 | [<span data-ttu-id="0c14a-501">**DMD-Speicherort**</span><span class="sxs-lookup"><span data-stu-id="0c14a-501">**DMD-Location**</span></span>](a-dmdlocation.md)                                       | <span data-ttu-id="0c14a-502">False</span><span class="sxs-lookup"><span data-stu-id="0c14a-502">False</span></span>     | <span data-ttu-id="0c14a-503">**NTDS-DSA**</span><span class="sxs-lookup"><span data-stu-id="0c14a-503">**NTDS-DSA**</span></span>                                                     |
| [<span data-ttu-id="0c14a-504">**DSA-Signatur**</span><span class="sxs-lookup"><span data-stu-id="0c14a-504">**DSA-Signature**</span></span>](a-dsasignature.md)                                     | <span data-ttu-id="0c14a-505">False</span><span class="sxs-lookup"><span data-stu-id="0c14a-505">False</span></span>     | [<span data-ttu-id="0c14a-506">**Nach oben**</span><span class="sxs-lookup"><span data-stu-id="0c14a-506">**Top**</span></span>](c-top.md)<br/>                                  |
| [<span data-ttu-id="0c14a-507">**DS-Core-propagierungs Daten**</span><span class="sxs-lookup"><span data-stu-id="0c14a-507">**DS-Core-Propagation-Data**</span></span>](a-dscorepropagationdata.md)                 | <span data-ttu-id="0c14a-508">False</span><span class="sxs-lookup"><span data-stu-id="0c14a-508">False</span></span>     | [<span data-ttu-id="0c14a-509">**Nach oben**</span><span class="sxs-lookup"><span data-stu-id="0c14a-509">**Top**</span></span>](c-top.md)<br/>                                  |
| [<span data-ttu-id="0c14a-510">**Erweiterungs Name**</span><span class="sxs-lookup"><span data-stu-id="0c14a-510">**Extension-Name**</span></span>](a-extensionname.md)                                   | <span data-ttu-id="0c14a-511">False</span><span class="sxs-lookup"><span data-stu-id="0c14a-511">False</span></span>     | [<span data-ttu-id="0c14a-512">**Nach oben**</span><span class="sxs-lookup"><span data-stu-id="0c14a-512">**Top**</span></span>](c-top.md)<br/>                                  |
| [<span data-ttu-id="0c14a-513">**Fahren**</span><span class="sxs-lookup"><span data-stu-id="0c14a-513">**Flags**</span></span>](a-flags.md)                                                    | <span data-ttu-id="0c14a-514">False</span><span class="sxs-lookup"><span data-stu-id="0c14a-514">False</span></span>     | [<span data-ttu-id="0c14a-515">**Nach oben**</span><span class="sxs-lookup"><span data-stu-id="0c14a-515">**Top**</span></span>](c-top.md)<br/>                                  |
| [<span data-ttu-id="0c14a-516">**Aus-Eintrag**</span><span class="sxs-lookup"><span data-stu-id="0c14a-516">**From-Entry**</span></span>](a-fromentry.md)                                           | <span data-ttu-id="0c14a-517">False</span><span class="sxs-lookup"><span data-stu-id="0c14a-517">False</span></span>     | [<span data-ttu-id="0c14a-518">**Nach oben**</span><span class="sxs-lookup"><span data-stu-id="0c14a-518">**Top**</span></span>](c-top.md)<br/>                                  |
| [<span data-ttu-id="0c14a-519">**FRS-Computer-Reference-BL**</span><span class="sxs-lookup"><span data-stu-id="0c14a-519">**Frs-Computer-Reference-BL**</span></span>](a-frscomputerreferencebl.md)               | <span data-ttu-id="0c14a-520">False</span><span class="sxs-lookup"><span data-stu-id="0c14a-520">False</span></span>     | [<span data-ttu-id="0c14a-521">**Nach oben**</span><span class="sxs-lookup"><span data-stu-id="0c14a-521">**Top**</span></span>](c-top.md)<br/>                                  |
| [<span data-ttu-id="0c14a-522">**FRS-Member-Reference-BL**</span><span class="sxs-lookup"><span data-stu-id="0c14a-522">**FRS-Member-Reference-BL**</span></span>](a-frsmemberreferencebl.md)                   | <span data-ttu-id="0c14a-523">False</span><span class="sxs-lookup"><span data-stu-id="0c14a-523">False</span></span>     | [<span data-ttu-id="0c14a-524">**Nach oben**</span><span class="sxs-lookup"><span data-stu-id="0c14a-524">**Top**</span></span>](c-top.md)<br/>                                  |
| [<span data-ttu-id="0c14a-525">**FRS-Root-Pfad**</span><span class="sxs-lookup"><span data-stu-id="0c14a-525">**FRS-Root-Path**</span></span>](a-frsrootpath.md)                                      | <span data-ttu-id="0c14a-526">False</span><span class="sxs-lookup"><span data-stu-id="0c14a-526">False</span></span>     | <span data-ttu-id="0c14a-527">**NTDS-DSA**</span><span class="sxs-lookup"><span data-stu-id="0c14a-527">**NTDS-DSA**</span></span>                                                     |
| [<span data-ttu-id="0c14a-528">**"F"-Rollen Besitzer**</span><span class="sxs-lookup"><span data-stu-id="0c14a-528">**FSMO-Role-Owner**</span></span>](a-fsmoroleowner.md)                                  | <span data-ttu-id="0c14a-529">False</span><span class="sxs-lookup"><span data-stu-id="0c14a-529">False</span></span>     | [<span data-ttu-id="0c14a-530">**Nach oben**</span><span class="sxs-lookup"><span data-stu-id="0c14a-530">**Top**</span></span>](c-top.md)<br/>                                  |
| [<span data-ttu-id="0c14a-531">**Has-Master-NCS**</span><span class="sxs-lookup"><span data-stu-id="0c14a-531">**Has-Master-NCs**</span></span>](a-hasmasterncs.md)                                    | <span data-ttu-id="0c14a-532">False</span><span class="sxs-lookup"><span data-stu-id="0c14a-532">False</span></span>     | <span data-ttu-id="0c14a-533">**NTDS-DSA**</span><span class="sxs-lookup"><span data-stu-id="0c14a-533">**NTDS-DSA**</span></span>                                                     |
===============
— Task item —
Set down every record above exactly as written.

— Answer to this task —
 | [<span data-ttu-id="0c14a-501">**DMD-Speicherort**</span><span class="sxs-lookup"><span data-stu-id="0c14a-501">**DMD-Location**</span></span>](a-dmdlocation.md)                                       | <span data-ttu-id="0c14a-502">False</span><span class="sxs-lookup"><span data-stu-id="0c14a-502">False</span></span>     | <span data-ttu-id="0c14a-503">**NTDS-DSA**</span><span class="sxs-lookup"><span data-stu-id="0c14a-503">**NTDS-DSA**</span></span>                                                     |
| [<span data-ttu-id="0c14a-504">**DSA-Signatur**</span><span class="sxs-lookup"><span data-stu-id="0c14a-504">**DSA-Signature**</span></span>](a-dsasignature.md)                                     | <span data-ttu-id="0c14a-505">False</span><span class="sxs-lookup"><span data-stu-id="0c14a-505">False</span></span>     | [<span data-ttu-id="0c14a-506">**Nach oben**</span><span class="sxs-lookup"><span data-stu-id="0c14a-506">**Top**</span></span>](c-top.md)<br/>                                  |
| [<span data-ttu-id="0c14a-507">**DS-Core-propagierungs Daten**</span><span class="sxs-lookup"><span data-stu-id="0c14a-507">**DS-Core-Propagation-Data**</span></span>](a-dscorepropagationdata.md)                 | <span data-ttu-id="0c14a-508">False</span><span class="sxs-lookup"><span data-stu-id="0c14a-508">False</span></span>     | [<span data-ttu-id="0c14a-509">**Nach oben**</span><span class="sxs-lookup"><span data-stu-id="0c14a-509">**Top**</span></span>](c-top.md)<br/>                                  |
| [<span data-ttu-id="0c14a-510">**Erweiterungs Name**</span><span class="sxs-lookup"><span data-stu-id="0c14a-510">**Extension-Name**</span></span>](a-extensionname.md)                                   | <span data-ttu-id="0c14a-511">False</span><span class="sxs-lookup"><span data-stu-id="0c14a-511">False</span></span>     | [<span data-ttu-id="0c14a-512">**Nach oben**</span><span class="sxs-lookup"><span data-stu-id="0c14a-512">**Top**</span></span>](c-top.md)<br/>                                  |
| [<span data-ttu-id="0c14a-513">**Fahren**</span><span class="sxs-lookup"><span data-stu-id="0c14a-513">**Flags**</span></span>](a-flags.md)                                                    | <span data-ttu-id="0c14a-514">False</span><span class="sxs-lookup"><span data-stu-id="0c14a-514">False</span></span>     | [<span data-ttu-id="0c14a-515">**Nach oben**</span><span class="sxs-lookup"><span data-stu-id="0c14a-515">**Top**</span></span>](c-top.md)<br/>                                  |
| [<span data-ttu-id="0c14a-516">**Aus-Eintrag**</span><span class="sxs-lookup"><span data-stu-id="0c14a-516">**From-Entry**</span></span>](a-fromentry.md)                                           | <span data-ttu-id="0c14a-517">False</span><span class="sxs-lookup"><span data-stu-id="0c14a-517">False</span></span>     | [<span data-ttu-id="0c14a-518">**Nach oben**</span><span class="sxs-lookup"><span data-stu-id="0c14a-518">**Top**</span></span>](c-top.md)<br/>                                  |
| [<span data-ttu-id="0c14a-519">**FRS-Computer-Reference-BL**</span><span class="sxs-lookup"><span data-stu-id="0c14a-519">**Frs-Computer-Reference-BL**</span></span>](a-frscomputerreferencebl.md)               | <span data-ttu-id="0c14a-520">False</span><span class="sxs-lookup"><span data-stu-id="0c14a-520">False</span></span>     | [<span data-ttu-id="0c14a-521">**Nach oben**</span><span class="sxs-lookup"><span data-stu-id="0c14a-521">**Top**</span></span>](c-top.md)<br/>                                  |
| [<span data-ttu-id="0c14a-522">**FRS-Member-Reference-BL**</span><span class="sxs-lookup"><span data-stu-id="0c14a-522">**FRS-Member-Reference-BL**</span></span>](a-frsmemberreferencebl.md)                   | <span data-ttu-id="0c14a-523">False</span><span class="sxs-lookup"><span data-stu-id="0c14a-523">False</span></span>     | [<span data-ttu-id="0c14a-524">**Nach oben**</span><span class="sxs-lookup"><span data-stu-id="0c14a-524">**Top**</span></span>](c-top.md)<br/>                                  |
| [<span data-ttu-id="0c14a-525">**FRS-Root-Pfad**</span><span class="sxs-lookup"><span data-stu-id="0c14a-525">**FRS-Root-Path**</span></span>](a-frsrootpath.md)                                      | <span data-ttu-id="0c14a-526">False</span><span class="sxs-lookup"><span data-stu-id="0c14a-526">False</span></span>     | <span data-ttu-id="0c14a-527">**NTDS-DSA**</span><span class="sxs-lookup"><span data-stu-id="0c14a-527">**NTDS-DSA**</span></span>                                                     |
| [<span data-ttu-id="0c14a-528">**"F"-Rollen Besitzer**</span><span class="sxs-lookup"><span data-stu-id="0c14a-528">**FSMO-Role-Owner**</span></span>](a-fsmoroleowner.md)                                  | <span data-ttu-id="0c14a-529">False</span><span class="sxs-lookup"><span data-stu-id="0c14a-529">False</span></span>     | [<span data-ttu-id="0c14a-530">**Nach oben**</span><span class="sxs-lookup"><span data-stu-id="0c14a-530">**Top**</span></span>](c-top.md)<br/>                                  |
| [<span data-ttu-id="0c14a-531">**Has-Master-NCS**</span><span class="sxs-lookup"><span data-stu-id="0c14a-531">**Has-Master-NCs**</span></span>](a-hasmasterncs.md)                                    | <span data-ttu-id="0c14a-532">False</span><span class="sxs-lookup"><span data-stu-id="0c14a-532">False</span></span>     | <span data-ttu-id="0c14a-533">**NTDS-DSA**</span><span class="sxs-lookup"><span data-stu-id="0c14a-533">**NTDS-DSA**</span></span>                                                     |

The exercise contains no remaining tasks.